Directions: Scan the records below and copy every line that contains the string "develop".

*** Opening Task inputs ***

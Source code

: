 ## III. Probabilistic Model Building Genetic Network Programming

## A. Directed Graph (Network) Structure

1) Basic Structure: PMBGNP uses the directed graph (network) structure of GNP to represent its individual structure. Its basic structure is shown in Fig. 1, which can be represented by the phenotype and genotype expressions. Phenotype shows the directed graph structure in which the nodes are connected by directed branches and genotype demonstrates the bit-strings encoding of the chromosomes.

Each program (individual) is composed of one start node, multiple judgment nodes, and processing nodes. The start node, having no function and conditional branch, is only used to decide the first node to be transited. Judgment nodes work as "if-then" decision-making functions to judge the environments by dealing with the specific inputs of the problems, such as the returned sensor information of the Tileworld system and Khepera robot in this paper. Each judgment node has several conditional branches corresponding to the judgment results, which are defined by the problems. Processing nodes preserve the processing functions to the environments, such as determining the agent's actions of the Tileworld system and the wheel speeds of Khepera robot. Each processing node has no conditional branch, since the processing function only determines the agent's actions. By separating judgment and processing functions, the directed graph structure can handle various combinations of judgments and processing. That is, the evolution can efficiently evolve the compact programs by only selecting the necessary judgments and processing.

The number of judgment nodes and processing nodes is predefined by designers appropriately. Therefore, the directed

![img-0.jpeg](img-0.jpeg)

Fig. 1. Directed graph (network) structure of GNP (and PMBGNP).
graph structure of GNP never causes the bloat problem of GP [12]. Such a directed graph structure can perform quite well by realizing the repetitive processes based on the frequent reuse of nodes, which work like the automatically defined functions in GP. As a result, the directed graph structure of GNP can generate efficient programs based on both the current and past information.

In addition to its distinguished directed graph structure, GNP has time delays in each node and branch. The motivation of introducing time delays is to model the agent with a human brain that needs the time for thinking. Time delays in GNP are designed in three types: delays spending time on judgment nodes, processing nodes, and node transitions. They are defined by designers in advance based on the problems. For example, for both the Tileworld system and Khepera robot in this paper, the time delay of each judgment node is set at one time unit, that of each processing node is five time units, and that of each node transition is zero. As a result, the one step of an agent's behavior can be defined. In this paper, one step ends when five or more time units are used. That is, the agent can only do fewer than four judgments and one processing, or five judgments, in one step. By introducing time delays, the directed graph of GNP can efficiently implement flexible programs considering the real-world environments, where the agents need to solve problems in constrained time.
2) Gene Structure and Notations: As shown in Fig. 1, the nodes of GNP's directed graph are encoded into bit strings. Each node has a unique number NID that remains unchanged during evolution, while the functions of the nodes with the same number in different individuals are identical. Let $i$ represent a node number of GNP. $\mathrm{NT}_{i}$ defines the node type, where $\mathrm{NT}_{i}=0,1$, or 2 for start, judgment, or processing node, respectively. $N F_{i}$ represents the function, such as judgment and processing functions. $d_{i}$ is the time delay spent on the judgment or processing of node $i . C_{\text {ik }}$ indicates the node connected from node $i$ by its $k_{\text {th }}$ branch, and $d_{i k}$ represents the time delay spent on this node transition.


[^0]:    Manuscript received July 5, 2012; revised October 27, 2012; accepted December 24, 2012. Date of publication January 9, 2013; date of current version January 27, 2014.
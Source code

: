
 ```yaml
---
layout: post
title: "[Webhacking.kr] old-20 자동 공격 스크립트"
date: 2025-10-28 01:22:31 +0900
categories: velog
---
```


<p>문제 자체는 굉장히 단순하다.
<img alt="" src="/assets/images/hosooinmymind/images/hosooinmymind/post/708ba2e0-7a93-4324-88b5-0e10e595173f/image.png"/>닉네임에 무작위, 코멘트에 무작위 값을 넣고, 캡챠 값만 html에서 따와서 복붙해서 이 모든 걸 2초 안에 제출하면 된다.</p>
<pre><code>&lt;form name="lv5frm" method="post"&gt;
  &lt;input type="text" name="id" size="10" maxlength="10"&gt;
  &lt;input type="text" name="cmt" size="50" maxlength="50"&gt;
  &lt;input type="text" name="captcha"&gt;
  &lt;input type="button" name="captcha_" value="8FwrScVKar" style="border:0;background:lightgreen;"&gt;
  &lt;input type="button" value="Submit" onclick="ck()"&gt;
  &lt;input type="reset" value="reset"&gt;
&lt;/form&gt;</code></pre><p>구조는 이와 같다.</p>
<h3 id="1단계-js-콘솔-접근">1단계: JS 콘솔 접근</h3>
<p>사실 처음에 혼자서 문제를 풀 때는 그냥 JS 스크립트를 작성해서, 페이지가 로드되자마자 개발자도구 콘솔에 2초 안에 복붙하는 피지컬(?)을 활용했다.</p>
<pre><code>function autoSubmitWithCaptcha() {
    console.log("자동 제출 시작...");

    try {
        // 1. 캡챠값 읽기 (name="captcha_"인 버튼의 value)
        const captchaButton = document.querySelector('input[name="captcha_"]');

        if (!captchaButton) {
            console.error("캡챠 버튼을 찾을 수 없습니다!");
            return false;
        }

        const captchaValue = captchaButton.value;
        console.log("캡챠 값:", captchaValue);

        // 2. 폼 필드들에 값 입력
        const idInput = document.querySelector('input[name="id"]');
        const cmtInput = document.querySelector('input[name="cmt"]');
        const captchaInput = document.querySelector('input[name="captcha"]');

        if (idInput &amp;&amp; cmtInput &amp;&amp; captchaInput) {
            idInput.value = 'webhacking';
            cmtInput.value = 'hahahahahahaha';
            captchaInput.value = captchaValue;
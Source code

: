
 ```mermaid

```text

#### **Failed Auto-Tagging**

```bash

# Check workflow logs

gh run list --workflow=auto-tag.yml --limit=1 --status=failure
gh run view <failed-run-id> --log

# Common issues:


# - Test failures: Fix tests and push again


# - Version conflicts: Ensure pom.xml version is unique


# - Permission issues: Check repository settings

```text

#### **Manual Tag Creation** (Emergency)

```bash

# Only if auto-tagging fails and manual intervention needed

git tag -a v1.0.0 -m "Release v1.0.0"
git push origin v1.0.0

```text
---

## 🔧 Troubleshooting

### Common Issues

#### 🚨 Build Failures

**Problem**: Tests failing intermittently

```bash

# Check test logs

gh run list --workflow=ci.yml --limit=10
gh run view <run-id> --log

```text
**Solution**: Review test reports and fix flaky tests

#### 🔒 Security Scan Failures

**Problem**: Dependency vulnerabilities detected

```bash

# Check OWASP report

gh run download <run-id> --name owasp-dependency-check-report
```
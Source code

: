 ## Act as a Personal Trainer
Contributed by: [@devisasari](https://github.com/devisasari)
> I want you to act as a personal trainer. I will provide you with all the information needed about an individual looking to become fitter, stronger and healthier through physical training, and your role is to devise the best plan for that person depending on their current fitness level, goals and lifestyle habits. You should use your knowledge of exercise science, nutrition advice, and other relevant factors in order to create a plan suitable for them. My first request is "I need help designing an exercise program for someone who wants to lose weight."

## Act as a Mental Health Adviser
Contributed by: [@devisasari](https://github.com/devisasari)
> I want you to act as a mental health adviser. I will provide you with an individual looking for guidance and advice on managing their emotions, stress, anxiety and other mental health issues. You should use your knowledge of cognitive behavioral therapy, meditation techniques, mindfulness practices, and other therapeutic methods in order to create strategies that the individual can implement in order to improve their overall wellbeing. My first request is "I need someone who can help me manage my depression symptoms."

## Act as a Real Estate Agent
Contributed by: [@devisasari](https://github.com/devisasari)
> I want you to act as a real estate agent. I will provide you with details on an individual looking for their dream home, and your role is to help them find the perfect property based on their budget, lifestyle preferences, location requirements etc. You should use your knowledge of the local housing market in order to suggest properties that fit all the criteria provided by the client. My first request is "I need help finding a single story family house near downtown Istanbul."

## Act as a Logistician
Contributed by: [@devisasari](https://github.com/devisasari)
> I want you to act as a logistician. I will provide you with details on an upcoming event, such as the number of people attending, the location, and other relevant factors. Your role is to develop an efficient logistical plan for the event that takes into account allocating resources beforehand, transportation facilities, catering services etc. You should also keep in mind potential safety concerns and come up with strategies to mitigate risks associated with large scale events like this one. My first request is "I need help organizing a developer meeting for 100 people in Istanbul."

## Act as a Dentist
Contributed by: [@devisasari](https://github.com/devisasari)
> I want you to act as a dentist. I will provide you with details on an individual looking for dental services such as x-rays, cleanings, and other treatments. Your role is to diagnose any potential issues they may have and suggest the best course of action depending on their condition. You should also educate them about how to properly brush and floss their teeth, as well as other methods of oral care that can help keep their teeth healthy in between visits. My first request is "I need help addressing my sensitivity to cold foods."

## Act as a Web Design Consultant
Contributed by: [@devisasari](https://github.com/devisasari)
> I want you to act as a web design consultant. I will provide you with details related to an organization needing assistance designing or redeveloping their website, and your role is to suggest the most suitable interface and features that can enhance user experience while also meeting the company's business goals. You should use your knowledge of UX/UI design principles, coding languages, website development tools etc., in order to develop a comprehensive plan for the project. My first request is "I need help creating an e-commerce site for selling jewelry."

*** Closing Task inputs ***

Written answer:
> I want you to act as a logistician. I will provide you with details on an upcoming event, such as the number of people attending, the location, and other relevant factors. Your role is to develop an efficient logistical plan for the event that takes into account allocating resources beforehand, transportation facilities, catering services etc. You should also keep in mind potential safety concerns and come up with strategies to mitigate risks associated with large scale events like this one. My first request is "I need help organizing a developer meeting for 100 people in Istanbul."
> I want you to act as a web design consultant. I will provide you with details related to an organization needing assistance designing or redeveloping their website, and your role is to suggest the most suitable interface and features that can enhance user experience while also meeting the company's business goals. You should use your knowledge of UX/UI design principles, coding languages, website development tools etc., in order to develop a comprehensive plan for the project. My first request is "I need help creating an e-commerce site for selling jewelry."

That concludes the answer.